須玖岡本遺跡

須玖遺跡
※現代の景観です。

昭和初期のガイド文

雑餉隈駅の西約1km、筑紫郡春日村須玖岡本にあります。金石併用時代(青銅器時代)の遺跡で古くから合口甕の棺が多数土中から発見されました。甕棺は石器時代の直後に、主として北九州において流行した一種の原始的墓棺で古墳時代の先駆をなす遺跡です。この種の遺跡の発見品は銅剣、銅鉾ならびにその鋳型、前漢代の中国鏡、石器、弥生式土器、玉類などで、王莽時代の貨幣である貨泉もあわせて出土しています。ここから出土した遺物には玻璃製璧、玻璃製勾玉、鹿角製管玉などがあり、多数の弥生式土器、石危丁、石斧があります。昭和4年(1929年)京都帝国大学で行った発掘調査の際には多数の合口甕棺が発見されました。古来糸島郡怡土村三雲とともに顕著な同時代の標準的遺跡です。付近の熊野神社にはここから出土した銅鉾の鋳型があり、三雲鑓溝出土品で怡土村金竜寺に所蔵される銅鉾の鋳型や、福岡市聖福寺所蔵の有柄細形銅剣および内行花紋精白鏡とともに、いずれも同時代遺品として重要美術品に指定されています。

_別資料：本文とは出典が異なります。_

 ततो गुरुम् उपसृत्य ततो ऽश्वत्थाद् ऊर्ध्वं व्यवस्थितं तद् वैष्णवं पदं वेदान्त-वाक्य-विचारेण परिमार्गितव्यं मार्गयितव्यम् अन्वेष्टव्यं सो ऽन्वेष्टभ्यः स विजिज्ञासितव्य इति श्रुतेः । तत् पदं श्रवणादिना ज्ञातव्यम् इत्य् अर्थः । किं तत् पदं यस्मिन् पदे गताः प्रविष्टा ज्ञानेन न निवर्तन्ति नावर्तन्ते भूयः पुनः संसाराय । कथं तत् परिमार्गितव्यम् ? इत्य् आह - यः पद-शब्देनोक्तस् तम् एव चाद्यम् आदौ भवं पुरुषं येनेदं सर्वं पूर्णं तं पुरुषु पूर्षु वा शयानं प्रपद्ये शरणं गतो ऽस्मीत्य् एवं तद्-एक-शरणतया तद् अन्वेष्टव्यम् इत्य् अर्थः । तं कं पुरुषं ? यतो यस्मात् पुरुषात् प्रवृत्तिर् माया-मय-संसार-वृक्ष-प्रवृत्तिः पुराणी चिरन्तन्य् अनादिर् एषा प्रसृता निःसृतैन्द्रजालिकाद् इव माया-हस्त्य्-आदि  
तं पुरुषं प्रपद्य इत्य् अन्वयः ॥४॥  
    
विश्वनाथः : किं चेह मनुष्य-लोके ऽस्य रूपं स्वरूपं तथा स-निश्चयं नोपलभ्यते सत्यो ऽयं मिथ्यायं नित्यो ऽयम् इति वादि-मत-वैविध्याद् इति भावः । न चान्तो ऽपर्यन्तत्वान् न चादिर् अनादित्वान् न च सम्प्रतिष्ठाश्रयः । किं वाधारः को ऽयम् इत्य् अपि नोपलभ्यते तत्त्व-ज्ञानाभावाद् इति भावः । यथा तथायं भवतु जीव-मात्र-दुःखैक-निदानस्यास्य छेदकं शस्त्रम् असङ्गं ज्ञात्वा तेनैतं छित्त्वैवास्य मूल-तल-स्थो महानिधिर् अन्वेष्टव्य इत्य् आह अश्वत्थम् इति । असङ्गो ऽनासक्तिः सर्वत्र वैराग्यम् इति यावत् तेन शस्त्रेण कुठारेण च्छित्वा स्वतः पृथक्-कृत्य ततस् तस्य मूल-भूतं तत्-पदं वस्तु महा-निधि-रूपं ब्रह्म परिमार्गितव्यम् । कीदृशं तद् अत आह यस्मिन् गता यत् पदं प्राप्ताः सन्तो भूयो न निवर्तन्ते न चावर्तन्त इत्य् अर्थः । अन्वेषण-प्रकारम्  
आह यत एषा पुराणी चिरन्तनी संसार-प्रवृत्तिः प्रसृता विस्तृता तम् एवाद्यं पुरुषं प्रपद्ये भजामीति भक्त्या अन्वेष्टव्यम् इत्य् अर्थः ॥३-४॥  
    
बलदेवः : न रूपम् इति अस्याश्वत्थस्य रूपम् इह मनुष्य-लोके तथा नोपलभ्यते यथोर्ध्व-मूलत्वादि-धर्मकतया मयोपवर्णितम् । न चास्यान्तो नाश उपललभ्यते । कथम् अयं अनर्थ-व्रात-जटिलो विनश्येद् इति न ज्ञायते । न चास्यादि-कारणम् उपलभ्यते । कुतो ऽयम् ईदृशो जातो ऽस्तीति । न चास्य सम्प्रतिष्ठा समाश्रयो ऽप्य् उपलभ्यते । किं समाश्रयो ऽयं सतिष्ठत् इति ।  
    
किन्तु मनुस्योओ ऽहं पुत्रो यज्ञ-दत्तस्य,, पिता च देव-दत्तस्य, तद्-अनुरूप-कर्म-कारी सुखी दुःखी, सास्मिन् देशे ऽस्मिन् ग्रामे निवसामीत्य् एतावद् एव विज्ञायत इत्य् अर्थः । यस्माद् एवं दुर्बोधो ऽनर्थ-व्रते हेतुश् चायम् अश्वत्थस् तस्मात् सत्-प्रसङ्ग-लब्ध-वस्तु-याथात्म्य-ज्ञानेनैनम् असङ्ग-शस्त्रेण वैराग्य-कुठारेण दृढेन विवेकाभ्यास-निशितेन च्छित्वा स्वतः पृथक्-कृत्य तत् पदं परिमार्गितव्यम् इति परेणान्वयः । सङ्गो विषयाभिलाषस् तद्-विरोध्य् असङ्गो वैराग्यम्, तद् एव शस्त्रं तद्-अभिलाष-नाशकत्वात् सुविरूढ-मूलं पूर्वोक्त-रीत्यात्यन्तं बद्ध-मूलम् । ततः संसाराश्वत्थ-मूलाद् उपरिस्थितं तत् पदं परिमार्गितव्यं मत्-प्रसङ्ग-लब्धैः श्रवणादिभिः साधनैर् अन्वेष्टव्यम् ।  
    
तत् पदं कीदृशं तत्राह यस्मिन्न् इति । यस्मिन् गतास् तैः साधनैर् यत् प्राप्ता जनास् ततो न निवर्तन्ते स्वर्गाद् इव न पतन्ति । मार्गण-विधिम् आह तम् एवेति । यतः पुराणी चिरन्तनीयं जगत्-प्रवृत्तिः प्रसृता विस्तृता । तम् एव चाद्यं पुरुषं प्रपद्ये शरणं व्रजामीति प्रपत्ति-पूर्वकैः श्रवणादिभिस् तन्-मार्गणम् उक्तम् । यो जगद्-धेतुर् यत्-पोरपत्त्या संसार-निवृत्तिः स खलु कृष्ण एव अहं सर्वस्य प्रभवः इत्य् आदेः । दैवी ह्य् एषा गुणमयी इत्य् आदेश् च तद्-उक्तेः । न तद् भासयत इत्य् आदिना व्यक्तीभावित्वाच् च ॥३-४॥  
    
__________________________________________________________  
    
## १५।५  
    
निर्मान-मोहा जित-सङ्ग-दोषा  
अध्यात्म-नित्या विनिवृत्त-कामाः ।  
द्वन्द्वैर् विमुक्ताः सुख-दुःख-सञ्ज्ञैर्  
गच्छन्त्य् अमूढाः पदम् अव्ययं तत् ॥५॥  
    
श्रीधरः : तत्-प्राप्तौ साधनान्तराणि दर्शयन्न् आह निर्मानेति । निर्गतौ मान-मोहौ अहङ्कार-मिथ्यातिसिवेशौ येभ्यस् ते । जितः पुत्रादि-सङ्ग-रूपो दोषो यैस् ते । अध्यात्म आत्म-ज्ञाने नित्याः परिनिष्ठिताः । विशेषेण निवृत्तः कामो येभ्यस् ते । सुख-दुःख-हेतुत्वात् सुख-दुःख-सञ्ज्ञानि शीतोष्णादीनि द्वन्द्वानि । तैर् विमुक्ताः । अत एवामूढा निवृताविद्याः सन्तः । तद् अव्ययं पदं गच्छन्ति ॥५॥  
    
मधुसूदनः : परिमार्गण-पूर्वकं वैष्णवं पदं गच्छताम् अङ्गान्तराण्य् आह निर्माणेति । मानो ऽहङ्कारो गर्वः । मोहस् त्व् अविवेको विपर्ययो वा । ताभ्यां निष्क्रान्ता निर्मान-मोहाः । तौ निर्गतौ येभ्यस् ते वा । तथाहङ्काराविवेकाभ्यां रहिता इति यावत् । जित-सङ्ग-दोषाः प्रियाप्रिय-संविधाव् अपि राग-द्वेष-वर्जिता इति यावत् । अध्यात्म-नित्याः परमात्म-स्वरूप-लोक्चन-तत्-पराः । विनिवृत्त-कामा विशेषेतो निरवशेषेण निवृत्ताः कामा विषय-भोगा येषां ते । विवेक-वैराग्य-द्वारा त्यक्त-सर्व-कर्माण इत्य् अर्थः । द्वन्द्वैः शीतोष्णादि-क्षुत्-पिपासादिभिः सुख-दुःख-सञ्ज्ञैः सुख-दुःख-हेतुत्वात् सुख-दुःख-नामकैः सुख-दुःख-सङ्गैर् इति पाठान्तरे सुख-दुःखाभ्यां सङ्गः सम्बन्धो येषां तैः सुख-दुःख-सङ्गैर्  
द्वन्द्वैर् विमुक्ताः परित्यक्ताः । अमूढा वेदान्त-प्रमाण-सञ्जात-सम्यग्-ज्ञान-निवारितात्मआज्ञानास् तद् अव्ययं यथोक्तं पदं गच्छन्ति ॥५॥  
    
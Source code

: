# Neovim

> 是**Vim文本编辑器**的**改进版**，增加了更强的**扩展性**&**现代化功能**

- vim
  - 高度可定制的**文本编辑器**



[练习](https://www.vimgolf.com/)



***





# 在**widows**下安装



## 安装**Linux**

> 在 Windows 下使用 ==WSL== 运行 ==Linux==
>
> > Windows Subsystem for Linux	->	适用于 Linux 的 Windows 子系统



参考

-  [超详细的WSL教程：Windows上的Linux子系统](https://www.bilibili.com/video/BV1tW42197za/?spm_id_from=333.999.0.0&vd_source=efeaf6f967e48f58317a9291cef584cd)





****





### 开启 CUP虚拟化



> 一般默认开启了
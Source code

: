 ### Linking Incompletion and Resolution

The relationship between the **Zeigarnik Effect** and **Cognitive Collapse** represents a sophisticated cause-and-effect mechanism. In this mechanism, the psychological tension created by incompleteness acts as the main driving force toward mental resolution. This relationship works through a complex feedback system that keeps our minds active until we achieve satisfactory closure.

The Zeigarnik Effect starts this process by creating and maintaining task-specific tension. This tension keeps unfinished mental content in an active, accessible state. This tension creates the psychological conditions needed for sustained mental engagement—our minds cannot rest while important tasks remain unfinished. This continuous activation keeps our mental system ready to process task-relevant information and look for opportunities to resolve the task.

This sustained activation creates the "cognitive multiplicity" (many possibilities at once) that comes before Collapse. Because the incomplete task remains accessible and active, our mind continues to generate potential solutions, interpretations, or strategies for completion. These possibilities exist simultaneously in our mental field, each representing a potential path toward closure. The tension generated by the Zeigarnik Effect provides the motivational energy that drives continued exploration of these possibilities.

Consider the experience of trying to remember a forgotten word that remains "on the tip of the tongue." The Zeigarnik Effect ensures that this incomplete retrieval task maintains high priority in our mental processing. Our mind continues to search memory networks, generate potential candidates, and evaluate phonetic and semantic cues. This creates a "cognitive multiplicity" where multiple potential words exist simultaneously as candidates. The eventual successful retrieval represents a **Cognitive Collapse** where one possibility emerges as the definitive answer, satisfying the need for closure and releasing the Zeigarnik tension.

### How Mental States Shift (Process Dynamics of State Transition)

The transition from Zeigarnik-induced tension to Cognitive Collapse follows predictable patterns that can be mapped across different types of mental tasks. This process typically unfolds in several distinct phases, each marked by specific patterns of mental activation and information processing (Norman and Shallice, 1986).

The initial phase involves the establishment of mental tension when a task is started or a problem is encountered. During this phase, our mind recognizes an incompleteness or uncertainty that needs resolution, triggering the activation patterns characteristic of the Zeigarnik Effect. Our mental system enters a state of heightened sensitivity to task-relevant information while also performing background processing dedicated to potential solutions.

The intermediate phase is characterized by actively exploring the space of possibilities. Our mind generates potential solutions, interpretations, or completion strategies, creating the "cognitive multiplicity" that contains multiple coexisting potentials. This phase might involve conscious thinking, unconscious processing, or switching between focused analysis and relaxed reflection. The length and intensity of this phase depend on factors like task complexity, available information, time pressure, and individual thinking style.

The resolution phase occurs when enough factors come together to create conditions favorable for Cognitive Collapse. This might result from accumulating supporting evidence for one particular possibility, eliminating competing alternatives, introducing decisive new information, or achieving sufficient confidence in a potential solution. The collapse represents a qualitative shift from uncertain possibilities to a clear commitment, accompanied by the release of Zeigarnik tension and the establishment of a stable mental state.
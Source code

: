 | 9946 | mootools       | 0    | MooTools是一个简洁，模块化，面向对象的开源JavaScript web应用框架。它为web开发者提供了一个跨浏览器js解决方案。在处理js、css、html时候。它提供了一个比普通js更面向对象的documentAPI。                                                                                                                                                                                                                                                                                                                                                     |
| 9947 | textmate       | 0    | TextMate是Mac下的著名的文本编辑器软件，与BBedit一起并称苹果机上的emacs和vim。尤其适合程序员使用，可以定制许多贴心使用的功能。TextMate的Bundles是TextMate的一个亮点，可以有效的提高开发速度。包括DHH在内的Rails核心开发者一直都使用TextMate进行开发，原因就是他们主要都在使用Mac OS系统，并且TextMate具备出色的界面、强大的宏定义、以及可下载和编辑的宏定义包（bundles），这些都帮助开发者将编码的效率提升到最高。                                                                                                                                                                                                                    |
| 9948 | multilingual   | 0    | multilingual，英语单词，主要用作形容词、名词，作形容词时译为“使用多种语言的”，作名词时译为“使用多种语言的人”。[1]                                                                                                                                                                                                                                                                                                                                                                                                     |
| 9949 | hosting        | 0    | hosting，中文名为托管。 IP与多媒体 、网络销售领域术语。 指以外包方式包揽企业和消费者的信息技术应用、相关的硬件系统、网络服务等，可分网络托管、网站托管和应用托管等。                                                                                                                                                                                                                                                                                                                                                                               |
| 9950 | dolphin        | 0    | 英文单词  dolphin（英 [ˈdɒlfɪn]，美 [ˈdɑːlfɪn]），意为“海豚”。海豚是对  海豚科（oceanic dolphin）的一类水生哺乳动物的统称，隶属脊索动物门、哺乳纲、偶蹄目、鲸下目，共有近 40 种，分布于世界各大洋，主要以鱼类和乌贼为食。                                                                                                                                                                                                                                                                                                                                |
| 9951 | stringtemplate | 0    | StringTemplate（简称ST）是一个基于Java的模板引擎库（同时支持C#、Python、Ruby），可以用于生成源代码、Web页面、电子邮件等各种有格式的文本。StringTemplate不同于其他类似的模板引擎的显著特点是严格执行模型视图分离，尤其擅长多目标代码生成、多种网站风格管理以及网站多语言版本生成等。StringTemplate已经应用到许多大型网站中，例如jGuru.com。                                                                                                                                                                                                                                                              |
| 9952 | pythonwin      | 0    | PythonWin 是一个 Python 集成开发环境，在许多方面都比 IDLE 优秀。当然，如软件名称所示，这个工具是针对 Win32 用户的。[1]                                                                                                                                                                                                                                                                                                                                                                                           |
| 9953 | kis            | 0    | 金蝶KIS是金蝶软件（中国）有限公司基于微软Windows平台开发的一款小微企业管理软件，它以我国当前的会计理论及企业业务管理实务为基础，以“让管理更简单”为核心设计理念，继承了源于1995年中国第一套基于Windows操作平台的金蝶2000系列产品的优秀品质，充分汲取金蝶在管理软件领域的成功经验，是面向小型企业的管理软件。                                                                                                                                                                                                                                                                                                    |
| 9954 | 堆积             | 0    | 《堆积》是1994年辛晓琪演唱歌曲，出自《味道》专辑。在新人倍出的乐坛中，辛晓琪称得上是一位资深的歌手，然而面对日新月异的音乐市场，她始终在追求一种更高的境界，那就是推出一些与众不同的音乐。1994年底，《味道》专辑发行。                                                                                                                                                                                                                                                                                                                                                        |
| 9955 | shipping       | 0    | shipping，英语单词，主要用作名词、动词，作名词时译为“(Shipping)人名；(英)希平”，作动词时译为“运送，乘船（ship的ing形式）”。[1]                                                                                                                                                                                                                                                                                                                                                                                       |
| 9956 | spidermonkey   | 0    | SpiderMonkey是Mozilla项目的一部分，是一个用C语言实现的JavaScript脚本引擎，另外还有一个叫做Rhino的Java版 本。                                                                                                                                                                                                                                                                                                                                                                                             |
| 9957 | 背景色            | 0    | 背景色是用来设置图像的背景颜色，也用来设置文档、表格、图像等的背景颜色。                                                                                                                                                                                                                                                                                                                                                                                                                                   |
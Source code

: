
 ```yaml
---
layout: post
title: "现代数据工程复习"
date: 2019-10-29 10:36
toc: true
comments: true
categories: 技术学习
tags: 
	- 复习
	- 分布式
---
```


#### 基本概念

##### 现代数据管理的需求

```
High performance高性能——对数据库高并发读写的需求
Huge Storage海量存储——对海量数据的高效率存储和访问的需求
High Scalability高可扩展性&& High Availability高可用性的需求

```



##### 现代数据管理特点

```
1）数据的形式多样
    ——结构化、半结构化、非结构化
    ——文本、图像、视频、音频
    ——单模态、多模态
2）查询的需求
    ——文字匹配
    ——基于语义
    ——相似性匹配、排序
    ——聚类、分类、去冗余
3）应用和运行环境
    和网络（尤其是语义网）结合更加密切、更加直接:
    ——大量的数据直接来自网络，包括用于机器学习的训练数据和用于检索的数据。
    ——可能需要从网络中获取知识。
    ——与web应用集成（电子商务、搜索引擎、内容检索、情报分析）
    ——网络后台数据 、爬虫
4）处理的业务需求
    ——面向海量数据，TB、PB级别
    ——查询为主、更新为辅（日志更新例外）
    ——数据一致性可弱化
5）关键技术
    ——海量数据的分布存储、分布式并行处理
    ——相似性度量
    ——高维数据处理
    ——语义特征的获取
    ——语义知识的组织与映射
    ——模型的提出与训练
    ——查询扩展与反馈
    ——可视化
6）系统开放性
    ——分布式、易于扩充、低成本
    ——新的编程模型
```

※底本:『日本案内記 九州篇(六版)』昭和13年(1938年)発行

令和に見に行くなら

名称
須玖岡本遺跡
かな
すぐおかもといせき
種別
見所・観光
状態
現存し見学できる
住所
福岡県春日市岡本
参照
参考サイト(外部リンク)

日本案内記原文

雜餉隈驛の西約一粁、筑紫郡春日村須玖岡本にある。金石倂用時代(靑銅器時代)の遺跡で古くより合口甕の棺が多數に土中から發見せられた。甕棺は石器時代の直後に、主として北九州に於て盛行した一種の原始的墓棺で古墳時代の先驅をなす遺跡である。この種の遺跡の發見品は銅劔、銅鉾竝にその鎔笵前漢代の支那鏡鑑、石器、彌生式土器、玉類等で、王莽時代の貨幣たる貨泉も伴出して居る。こゝから出土した遺物には玻璃製璧、玻璃製勾玉、鹿角製管玉等あり、多數の彌生式土器、石危丁、石斧がある。昭和四年京都帝國大學で行つた發掘調査の際には多數の合口甕棺が發見せられた。古來絲島郡怡土村三雲と共に顯著な同時代の標準的遺跡である。附近の熊野神社にはこゝから出土した銅鉾鎔笵あり、三雲鑓溝出土品で怡土村金龍寺に所藏される銅鉾鎔笵や、福岡市聖福寺所藏の有柄細形銅劍及內行花紋精白鏡と共に、何れも同時代遺品として重要美術品に指定されて居る。